▼▼▼
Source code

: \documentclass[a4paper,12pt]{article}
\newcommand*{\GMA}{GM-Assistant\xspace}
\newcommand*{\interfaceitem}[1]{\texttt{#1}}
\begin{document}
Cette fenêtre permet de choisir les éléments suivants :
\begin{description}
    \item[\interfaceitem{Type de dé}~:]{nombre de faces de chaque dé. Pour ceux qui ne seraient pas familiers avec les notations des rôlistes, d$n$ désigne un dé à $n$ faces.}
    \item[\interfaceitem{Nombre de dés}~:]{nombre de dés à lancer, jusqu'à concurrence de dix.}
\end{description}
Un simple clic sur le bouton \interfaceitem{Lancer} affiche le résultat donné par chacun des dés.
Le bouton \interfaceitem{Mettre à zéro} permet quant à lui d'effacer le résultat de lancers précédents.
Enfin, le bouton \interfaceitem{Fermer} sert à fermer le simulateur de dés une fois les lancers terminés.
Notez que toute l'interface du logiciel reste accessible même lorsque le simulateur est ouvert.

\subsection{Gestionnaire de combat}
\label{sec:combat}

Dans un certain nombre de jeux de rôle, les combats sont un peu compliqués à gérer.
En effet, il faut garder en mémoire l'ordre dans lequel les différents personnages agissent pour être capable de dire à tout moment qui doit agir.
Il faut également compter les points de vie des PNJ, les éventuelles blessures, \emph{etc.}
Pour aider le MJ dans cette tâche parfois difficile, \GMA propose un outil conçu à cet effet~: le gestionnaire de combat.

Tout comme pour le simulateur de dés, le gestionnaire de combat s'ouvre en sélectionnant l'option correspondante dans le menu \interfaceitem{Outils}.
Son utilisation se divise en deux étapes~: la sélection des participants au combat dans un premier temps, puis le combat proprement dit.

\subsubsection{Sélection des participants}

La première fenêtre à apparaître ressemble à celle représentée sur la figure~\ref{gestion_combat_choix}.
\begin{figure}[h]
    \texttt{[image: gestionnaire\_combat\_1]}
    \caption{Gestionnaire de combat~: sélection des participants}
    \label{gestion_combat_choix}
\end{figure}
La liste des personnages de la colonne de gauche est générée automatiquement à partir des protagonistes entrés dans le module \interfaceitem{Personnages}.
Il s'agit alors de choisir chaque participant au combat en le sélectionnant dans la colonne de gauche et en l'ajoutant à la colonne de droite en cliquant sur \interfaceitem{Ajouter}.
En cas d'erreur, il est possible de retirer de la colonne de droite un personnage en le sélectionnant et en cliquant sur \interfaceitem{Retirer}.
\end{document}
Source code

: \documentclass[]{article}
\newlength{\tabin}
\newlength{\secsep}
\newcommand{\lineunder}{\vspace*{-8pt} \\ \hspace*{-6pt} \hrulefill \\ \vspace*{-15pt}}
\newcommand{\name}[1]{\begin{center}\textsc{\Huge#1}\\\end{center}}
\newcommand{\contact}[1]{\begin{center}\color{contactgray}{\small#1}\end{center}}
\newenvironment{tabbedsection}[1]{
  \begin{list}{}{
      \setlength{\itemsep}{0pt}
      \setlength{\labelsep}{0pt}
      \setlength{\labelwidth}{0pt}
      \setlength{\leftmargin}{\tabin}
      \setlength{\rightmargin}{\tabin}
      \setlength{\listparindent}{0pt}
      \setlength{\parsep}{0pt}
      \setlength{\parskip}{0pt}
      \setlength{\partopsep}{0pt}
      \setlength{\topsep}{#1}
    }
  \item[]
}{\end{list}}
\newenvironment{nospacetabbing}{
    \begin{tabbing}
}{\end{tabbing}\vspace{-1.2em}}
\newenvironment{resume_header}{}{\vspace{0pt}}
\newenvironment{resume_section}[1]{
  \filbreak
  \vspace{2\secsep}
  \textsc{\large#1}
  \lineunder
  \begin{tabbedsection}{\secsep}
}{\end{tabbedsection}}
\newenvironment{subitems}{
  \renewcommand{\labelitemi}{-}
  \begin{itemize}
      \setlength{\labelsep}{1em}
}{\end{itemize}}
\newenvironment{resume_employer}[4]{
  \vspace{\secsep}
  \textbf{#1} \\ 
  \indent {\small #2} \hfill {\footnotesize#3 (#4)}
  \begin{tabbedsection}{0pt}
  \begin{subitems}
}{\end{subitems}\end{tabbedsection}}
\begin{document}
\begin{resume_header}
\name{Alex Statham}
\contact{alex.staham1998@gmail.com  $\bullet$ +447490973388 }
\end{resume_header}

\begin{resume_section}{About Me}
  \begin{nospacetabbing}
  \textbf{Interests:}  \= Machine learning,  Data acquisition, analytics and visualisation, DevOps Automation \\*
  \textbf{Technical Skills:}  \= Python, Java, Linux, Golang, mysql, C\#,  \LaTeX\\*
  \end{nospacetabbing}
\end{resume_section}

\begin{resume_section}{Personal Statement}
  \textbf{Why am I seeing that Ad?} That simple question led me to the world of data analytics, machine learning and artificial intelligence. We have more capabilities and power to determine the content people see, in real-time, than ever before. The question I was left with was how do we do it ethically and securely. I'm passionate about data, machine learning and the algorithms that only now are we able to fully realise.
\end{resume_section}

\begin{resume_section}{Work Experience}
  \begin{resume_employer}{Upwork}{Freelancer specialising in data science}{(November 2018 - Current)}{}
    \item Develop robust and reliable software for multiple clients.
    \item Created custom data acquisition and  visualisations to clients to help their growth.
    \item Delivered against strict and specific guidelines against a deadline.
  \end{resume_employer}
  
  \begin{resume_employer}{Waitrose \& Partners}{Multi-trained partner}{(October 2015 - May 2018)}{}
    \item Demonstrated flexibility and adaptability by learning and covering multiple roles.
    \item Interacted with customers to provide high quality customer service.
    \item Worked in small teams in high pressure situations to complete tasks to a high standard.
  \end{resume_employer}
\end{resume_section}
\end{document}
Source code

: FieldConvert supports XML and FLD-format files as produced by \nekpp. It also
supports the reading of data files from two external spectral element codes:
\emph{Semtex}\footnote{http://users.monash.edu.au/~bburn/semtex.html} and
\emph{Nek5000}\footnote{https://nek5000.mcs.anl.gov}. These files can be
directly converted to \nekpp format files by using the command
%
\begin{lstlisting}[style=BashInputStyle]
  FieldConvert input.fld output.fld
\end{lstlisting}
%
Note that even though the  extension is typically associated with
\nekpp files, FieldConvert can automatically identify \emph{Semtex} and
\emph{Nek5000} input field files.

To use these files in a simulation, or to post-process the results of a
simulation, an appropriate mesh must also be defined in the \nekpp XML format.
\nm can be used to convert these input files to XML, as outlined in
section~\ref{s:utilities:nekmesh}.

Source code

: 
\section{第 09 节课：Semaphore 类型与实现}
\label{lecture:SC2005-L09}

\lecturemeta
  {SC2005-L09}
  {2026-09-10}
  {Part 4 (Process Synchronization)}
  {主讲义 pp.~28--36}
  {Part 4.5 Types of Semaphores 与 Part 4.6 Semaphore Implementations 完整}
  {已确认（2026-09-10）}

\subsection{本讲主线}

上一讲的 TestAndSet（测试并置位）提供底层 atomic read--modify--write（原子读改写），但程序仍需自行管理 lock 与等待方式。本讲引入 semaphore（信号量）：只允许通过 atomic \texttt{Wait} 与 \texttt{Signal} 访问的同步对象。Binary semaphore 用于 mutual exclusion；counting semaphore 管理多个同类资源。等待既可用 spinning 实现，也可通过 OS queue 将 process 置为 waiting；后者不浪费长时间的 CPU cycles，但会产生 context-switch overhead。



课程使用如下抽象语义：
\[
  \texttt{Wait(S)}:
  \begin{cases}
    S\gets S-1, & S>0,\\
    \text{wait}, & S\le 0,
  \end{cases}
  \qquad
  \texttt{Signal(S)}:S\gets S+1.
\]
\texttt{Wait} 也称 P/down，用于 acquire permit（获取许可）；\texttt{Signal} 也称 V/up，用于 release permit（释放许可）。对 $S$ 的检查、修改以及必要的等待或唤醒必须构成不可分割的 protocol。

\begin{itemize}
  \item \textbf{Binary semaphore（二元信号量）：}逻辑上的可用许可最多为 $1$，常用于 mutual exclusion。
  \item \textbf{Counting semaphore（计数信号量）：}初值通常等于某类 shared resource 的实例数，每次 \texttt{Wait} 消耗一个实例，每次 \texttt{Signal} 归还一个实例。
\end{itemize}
▲▲▲
> [Work item]: Where the material contains a line with "multiple", return that line.

> [Task result]:
    \item Develop robust and reliable software for multiple clients.
    \item Demonstrated flexibility and adaptability by learning and covering multiple roles.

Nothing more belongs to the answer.